La rentrée en Haïti : « Madame, est-ce que vous pouvez arrêter ce que les gangs nous font ? »
La rentrée scolaire en Haïti, marquée par l’espoir de retrouver un semblant de normalité, s’accompagne de craintes face à la violence persistante des gangs. Pour de nombreuses familles, le retour en classe est bien plus qu’un simple événement éducatif. Etzer, père de quatre enfants déplacés, témoigne : « La scolarisation, c’est comme une thérapie pour ces enfants-là. » Cependant, les conditions d’apprentissage demeurent extrêmement difficiles, notamment dans les zones les plus touchées par la violence.
Une rentrée entre espoir et inquiétude
Jasmide, mère de Woodayline, 7 ans, exprime sa joie face à la réouverture des classes, mais souligne les défis auxquels les familles font face, tels que la faim, le chômage et le coût de la scolarité, particulièrement élevé pour les établissements privés. « Nous autres, parents haïtiens, on est pour la réouverture des classes, mais pas dans les conditions infra-humaines que l’on nous impose », déclare-t-elle.
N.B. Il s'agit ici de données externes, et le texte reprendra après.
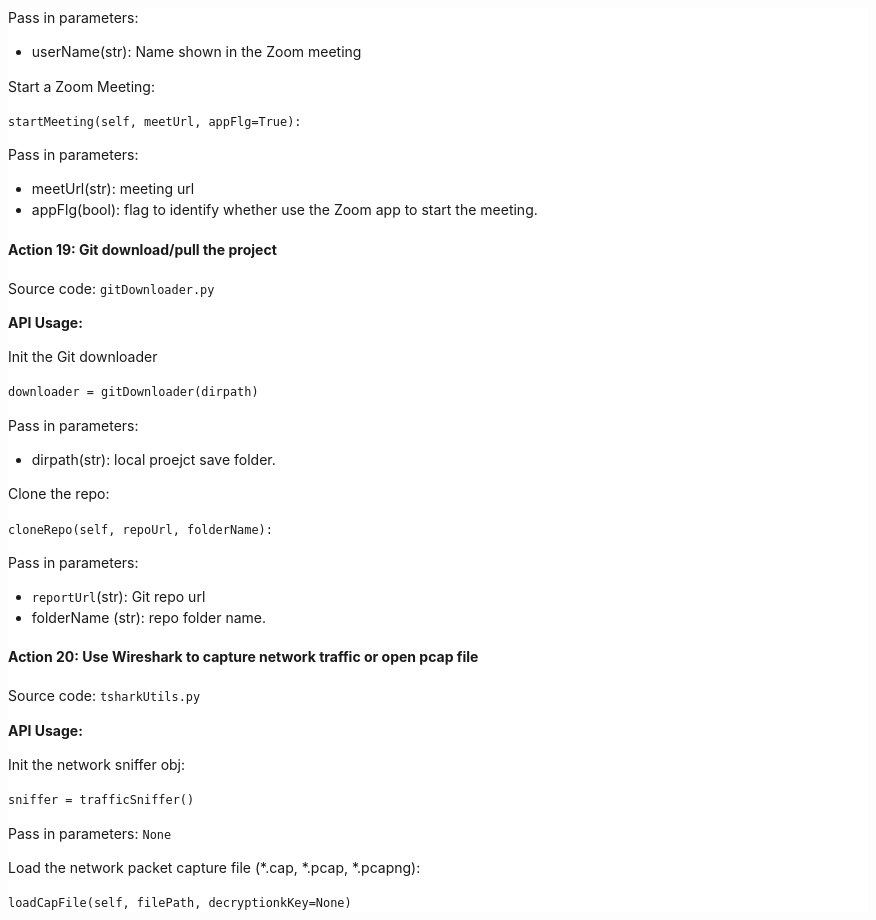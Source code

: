 Pass in parameters:

- userName(str): Name shown in the Zoom meeting

Start a Zoom Meeting:

```
startMeeting(self, meetUrl, appFlg=True):
```

Pass in parameters:

- meetUrl(str): meeting url
- appFlg(bool): flag to identify whether use the Zoom app to start the meeting.



#### Action 19: Git download/pull the project

Source code: `gitDownloader.py`

**API Usage:**

Init the Git downloader

```
downloader = gitDownloader(dirpath)
```

Pass in parameters:

- dirpath(str): local proejct save folder.

Clone the repo:

```
cloneRepo(self, repoUrl, folderName):
```

Pass in parameters:

- `reportUrl`(str): Git repo url
- folderName (str): repo folder name.



#### Action 20: Use Wireshark to capture network traffic or open pcap file

Source code: `tsharkUtils.py`

**API Usage:**

Init the network sniffer obj:

```
sniffer = trafficSniffer()
```

Pass in parameters: `None`

Load the network packet capture file (*.cap, *.pcap, *.pcapng): 

```
loadCapFile(self, filePath, decryptionkKey=None)
```
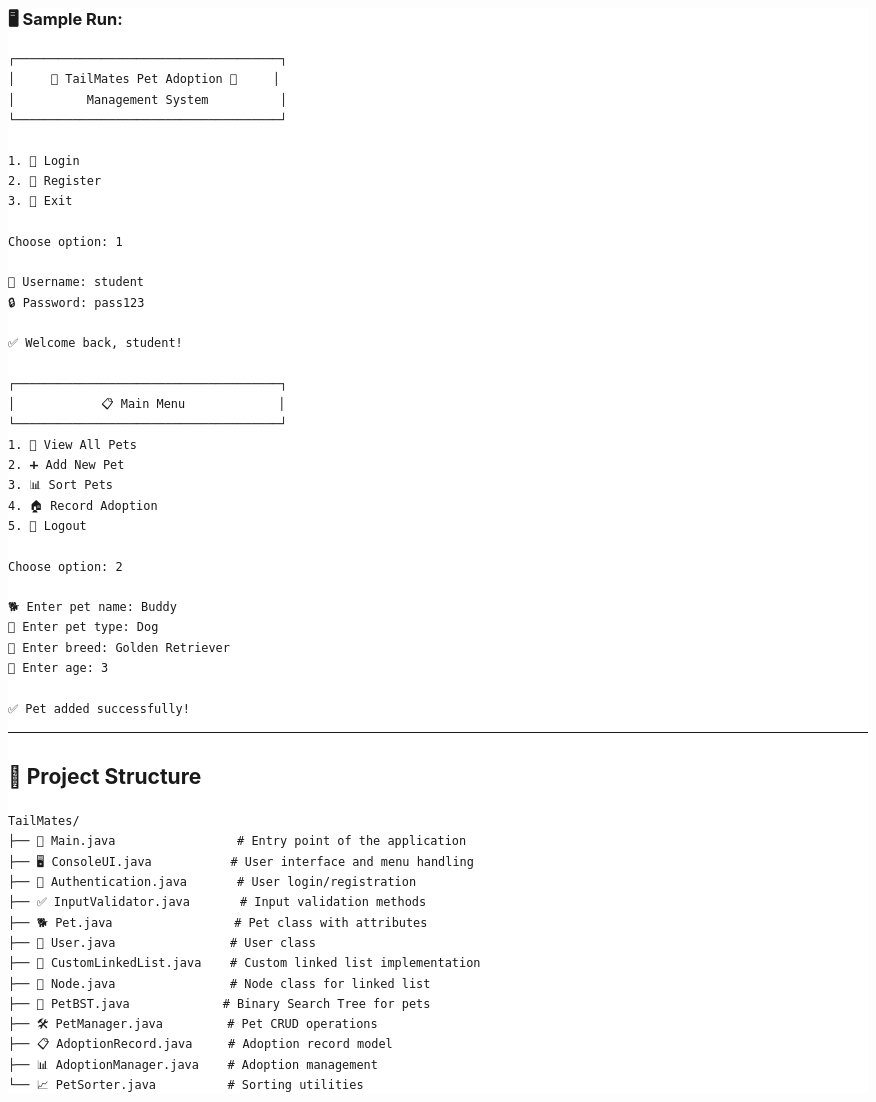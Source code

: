### 🖥️ Sample Run:

```console
┌─────────────────────────────────────┐
│     🐾 TailMates Pet Adoption 🐾     │
│          Management System          │
└─────────────────────────────────────┘

1. 🔑 Login
2. 📝 Register
3. 🚪 Exit

Choose option: 1

👤 Username: student
🔒 Password: pass123

✅ Welcome back, student!

┌─────────────────────────────────────┐
│            📋 Main Menu             │
└─────────────────────────────────────┘
1. 👀 View All Pets
2. ➕ Add New Pet
3. 📊 Sort Pets
4. 🏠 Record Adoption
5. 🚪 Logout

Choose option: 2

🐕 Enter pet name: Buddy
🐾 Enter pet type: Dog
🦴 Enter breed: Golden Retriever
🎂 Enter age: 3

✅ Pet added successfully!
```

---

## 📁 Project Structure

```
TailMates/
├── 🚀 Main.java                 # Entry point of the application
├── 🖥️ ConsoleUI.java           # User interface and menu handling
├── 🔐 Authentication.java       # User login/registration
├── ✅ InputValidator.java       # Input validation methods
├── 🐕 Pet.java                 # Pet class with attributes
├── 👤 User.java                # User class
├── 🔗 CustomLinkedList.java    # Custom linked list implementation
├── 🔘 Node.java                # Node class for linked list
├── 🌳 PetBST.java             # Binary Search Tree for pets
├── 🛠️ PetManager.java         # Pet CRUD operations
├── 📋 AdoptionRecord.java     # Adoption record model
├── 📊 AdoptionManager.java    # Adoption management
└── 📈 PetSorter.java          # Sorting utilities
```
Cette inquiétude est partagée par de nombreuses familles déplacées et communautés affectées par l’insécurité.
Geetanjali Narayan, représentante de l’UNICEF en Haïti, rapporte que la demande principale est d’asr aux enfants un accès à l’école sans crainte. « On veut avant tout la sécurité et la continuité de l’éducation », affirme-t-elle.
Quand aller à l’école devient un risque
Les derniers chiffres de l’UNICEF pour l’année scolaire 2024-2025 révèlent que plus de 1.600 écoles ont été affectées par l’insécurité, perturbant la scolarité de plus de 240.000 élèves et de 7.500 enseignants. À Port-au-Prince, où jusqu’à 90 % de la ville est sous le contrôle des gangs, certaines écoles ont fermé, sont devenues inaccessibles ou ont été détruites. D’autres accueillent maintenant des personnes déplacées, augmentant la pression sur les infrastructures scolaires.
Pour de nombreux enfants, le danger commence même avant d’arriver à l’école. « Hier encore, deux jeunes filles ont été kidnappées alors qu’elles étaient en chemin pour l’école, le lendemain de la rentrée scolaire », raconte Mme Narayan. Ces incidents engendrent une peur omniprésente, rendant certains parents réticents à laisser leurs enfants se déplacer seuls.
Garder l’école ouverte malgré la crise
Face à cette situation critique, l’UNICEF accompagne cette année plus de 174.000 enfants dans l’Ouest, le Grand Nord et le Grand Sud d’Haïti. Son soutien inclut la distribution de fournitures scolaires, la création d’espaces d’apprentissage sûrs et le soutien psychosocial. L’agence met également en place des programmes d’apprentissage accéléré pour les enfants qui ont été éloignés de l’école pendant des mois, voire des années.
Les écoles communautaires jouent un rôle essentiel dans les zones où l’accès à l’éducation publique est limité. Cependant, elles doivent souvent faire face à des manques d’infrastructure, de matériel et de financement. L’objectif de l’UNICEF est clair : permettre à un maximum d’enfants de retourner à l’école et d’y rester, tout en assurant que les parents puissent envoyer leurs enfants sans crainte.
Lors du lancement de la rentrée scolaire, Geetanjali Narayan a été frappée par l’enthousiasme des élèves, qui étaient impatients de continuer leur éducation. Dans ce contexte de violence persistante, cette volonté de retourner en classe témoigne d’une résilience face à l’adversité.